Second, to articulate the content students are expected to learn at each level and in each subject area, the Marzano Academies model defines its academic program in a highly precise manner. For each topic that students must master, a proficiency scale delineates the progression of learning, from basic knowledge and skills, to the target level that students are expected to reach, to opportunities for advanced applications. A manageable set of proficiency scales for each content area at each level ensures consistency—students master the same content and skills no matter which teachers they learn from. The power of proficiency scales is that they show exactly what students need to know and how they will get there. Furthermore, teachers assess students, score work, and report grades based on proficiency scales. Feedback to students lets them know where on the scale their current level of knowledge falls, making it easy for them to see what they need to do to improve. When teachers report grades, those grades do not take the form of an omnibus percentage or letter grade, but rather a set of individual scores for each topic that the student is currently working on.

A third way that the Marzano Academies model differs from a typical traditional school is its recognition that effective education goes beyond academic content. The model includes directly teaching cognitive and metacognitive skills, such as analytical thinking, problem solving, impulse control, and collaboration. These skills are as essential to preparedness for life and career as academic content, so age-appropriate learning progressions for each skill are defined through proficiency scales. Students learn information and processes related to each skill and teachers give feedback on students’ mastery thereof.

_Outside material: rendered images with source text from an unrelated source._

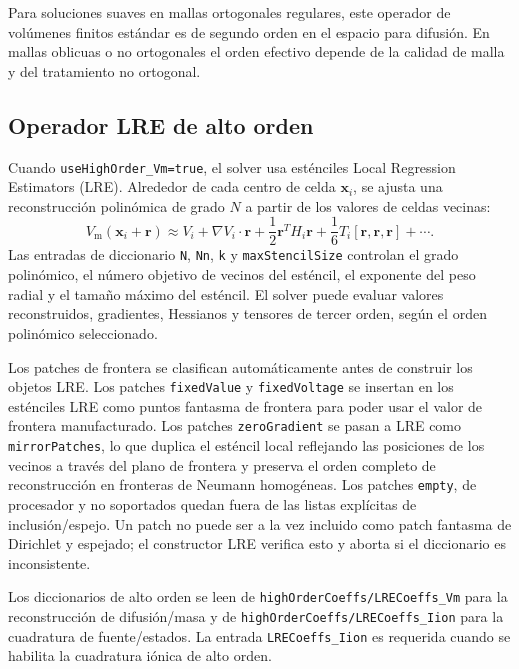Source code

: \documentclass[11pt,a4paper]{article}
\newcommand{\code}[1]{\texttt{\small #1}}
\newcommand{\Vm}{V_{\text{m}}}
\newcommand{\grad}{\nabla}
\begin{document}
Para soluciones suaves en mallas ortogonales regulares, este operador de volúmenes finitos
estándar es de segundo orden en el espacio para difusión. En mallas oblicuas o no
ortogonales el orden efectivo depende de la calidad de malla y del tratamiento no ortogonal.

\subsection{Operador LRE de alto orden}
\label{sec:lre}

Cuando \code{useHighOrder\_Vm=true}, el solver usa esténciles Local Regression Estimators
(LRE). Alrededor de cada centro de celda $\mathbf{x}_i$, se ajusta una reconstrucción
polinómica de grado $N$ a partir de los valores de celdas vecinas:
\begin{equation}
  \Vm(\mathbf{x}_i+\mathbf{r})
  \approx
  V_i
  + \grad V_i\cdot\mathbf{r}
  + \frac{1}{2}\mathbf{r}^{T}H_i\mathbf{r}
  + \frac{1}{6}T_i[\mathbf{r},\mathbf{r},\mathbf{r}]
  + \cdots.
  \label{eq:lre-taylor}
\end{equation}
Las entradas de diccionario \code{N}, \code{Nn}, \code{k} y \code{maxStencilSize} controlan
el grado polinómico, el número objetivo de vecinos del esténcil, el exponente del peso
radial y el tamaño máximo del esténcil. El solver puede evaluar valores reconstruidos,
gradientes, Hessianos y tensores de tercer orden, según el orden polinómico seleccionado.

Los patches de frontera se clasifican automáticamente antes de construir los objetos LRE.
Los patches \code{fixedValue} y \code{fixedVoltage} se insertan en los esténciles LRE como
puntos fantasma de frontera para poder usar el valor de frontera manufacturado. Los patches
\code{zeroGradient} se pasan a LRE como \code{mirrorPatches}, lo que duplica el esténcil
local reflejando las posiciones de los vecinos a través del plano de frontera y preserva el
orden completo de reconstrucción en fronteras de Neumann homogéneas. Los patches
\code{empty}, de procesador y no soportados quedan fuera de las listas explícitas de
inclusión/espejo. Un patch no puede ser a la vez incluido como patch fantasma de Dirichlet
y espejado; el constructor LRE verifica esto y aborta si el diccionario es inconsistente.

Los diccionarios de alto orden se leen de \code{highOrderCoeffs/LRECoeffs\_Vm} para la
reconstrucción de difusión/masa y de \code{highOrderCoeffs/LRECoeffs\_Iion} para la
cuadratura de fuente/estados. La entrada \code{LRECoeffs\_Iion} es requerida cuando se
habilita la cuadratura iónica de alto orden.
\end{document}
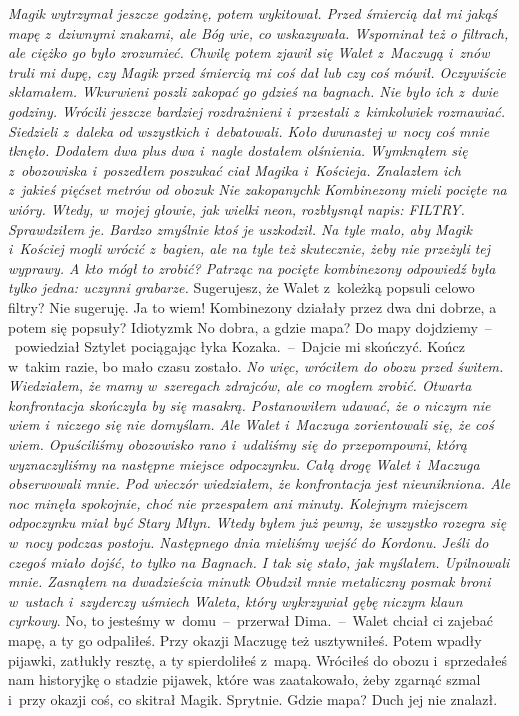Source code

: \documentclass[../MAIN.tex]{subfiles}
\begin{document}
\textsl{
Magik wytrzymał jeszcze godzinę, potem wykitował. Przed śmiercią dał mi jakąś mapę z~dziwnymi znakami, ale Bóg wie, co wskazywała. Wspominał też o filtrach, ale ciężko go było zrozumieć. Chwilę potem zjawił się Walet z~Maczugą i~znów truli mi dupę, czy Magik przed śmiercią mi coś dał lub czy coś mówił. Oczywiście skłamałem. Wkurwieni poszli zakopać go gdzieś na bagnach. Nie było ich z~dwie godziny. Wrócili jeszcze bardziej rozdrażnieni i~przestali z~kimkolwiek rozmawiać. Siedzieli z~daleka od wszystkich i~debatowali. Koło dwunastej w~nocy coś mnie tknęło. Dodałem dwa plus dwa i~nagle dostałem olśnienia. Wymknąłem się z~obozowiska i~poszedłem poszukać ciał Magika i~Kościeja. Znalazłem ich z~jakieś pięćset metrów od obozu\3k Nie zakopanych\3k Kombinezony mieli pocięte na wióry. Wtedy, w~mojej głowie, jak wielki neon, rozbłysnął napis: \mbox{FILTRY}. Sprawdziłem je. Bardzo zmyślnie ktoś je uszkodził. Na tyle mało, aby Magik i~Kościej mogli wrócić z~bagien, ale na tyle też skutecznie, żeby nie przeżyli tej
wyprawy. A
kto mógł to zrobić? Patrząc na pocięte kombinezony odpowiedź była tylko jedna: uczynni grabarze.
}
\sx Sugerujesz, że Walet z~koleżką popsuli celowo filtry?
\xx Nie sugeruję. Ja to wiem! Kombinezony działały przez dwa dni dobrze, a potem się popsuły? Idiotyzm\3k
\xx No dobra, a gdzie mapa?
\xx Do mapy dojdziemy~--~powiedział Sztylet pociągając łyka Kozaka.~--~Dajcie mi skończyć.
\xx Kończ w~takim razie, bo mało czasu zostało.
\qm
\textsl{No więc, wróciłem do obozu przed świtem. Wiedziałem, że mamy w~szeregach zdrajców, ale co mogłem zrobić. Otwarta konfrontacja skończyła by się masakrą. Postanowiłem udawać, że o niczym nie wiem i~niczego się nie domyślam. Ale Walet i~Maczuga zorientowali się, że coś wiem. Opuściliśmy obozowisko rano i~udaliśmy się do przepompowni, którą wyznaczyliśmy na następne miejsce odpoczynku. Całą drogę Walet i~Maczuga obserwowali mnie. Pod wieczór wiedziałem, że konfrontacja jest nieunikniona. Ale noc minęła spokojnie, choć nie przespałem ani minuty. Kolejnym miejscem odpoczynku miał być Stary Młyn. Wtedy byłem już pewny, że wszystko rozegra się w~nocy podczas postoju. Następnego dnia mieliśmy wejść do Kordonu. Jeśli do czegoś miało dojść, to tylko na Bagnach. I tak się stało, jak myślałem. Upilnowali mnie. Zasnąłem na dwadzieścia minut\3k Obudził mnie metaliczny posmak broni w~ustach i~szyderczy uśmiech Waleta, który wykrzywiał gębę niczym klaun cyrkowy}.%
%
\sx No, to jesteśmy w~domu~--~przerwał Dima.~--~Walet chciał ci zajebać mapę, a ty go odpaliłeś. Przy okazji Maczugę też usztywniłeś. Potem wpadły pijawki, zatłukły resztę, a ty spierdoliłeś z~mapą. Wróciłeś do obozu i~sprzedałeś nam historyjkę o stadzie pijawek, które was zaatakowało, żeby zgarnąć szmal i~przy okazji coś, co skitrał Magik. Sprytnie. Gdzie mapa? Duch jej nie znalazł.
\end{document}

The Marzano Academies model also includes social-emotional components. The community of the school sets the environment for learning, and the quality of that community impacts the quality of students’ education. The academy model emphasizes relationships and a sense of belonging among students, teachers, leaders, and other stakeholders. In addition to regular social-emotional learning on topics like mindfulness and empathy, students in a Marzano Academy participate in inspiring programs like those presented by Rachel’s Challenge, an anti-bullying organization that focuses on kindness and compassion (www.rachelschallenge.org).

The final unique component we will mention here is the Marzano Academies approach to instruction. An instructional model defines in detail the practices associated with excellent teaching. The Marzano Academies instructional model includes forty-nine elements of effective instruction for CBE, ranging from content-delivery elements, like recording and representing content, to elements related to the classroom context, such as showing value and respect for all learners. With support from school leaders, teachers are expected to set goals and develop their abilities relative to the elements of the instructional model. Instruction in the Marzano Academies model also includes the systematic use of strategies known to improve students’ retention of information, such as cumulative review.

While the Marzano Academies model may seem complex, its components form a coherent whole that drives toward a single goal: the highest-quality education for all learners. The structure that allows school leaders to manage these seemingly different initiatives in a cohesive, integrated fashion is the concept of a high reliability organization.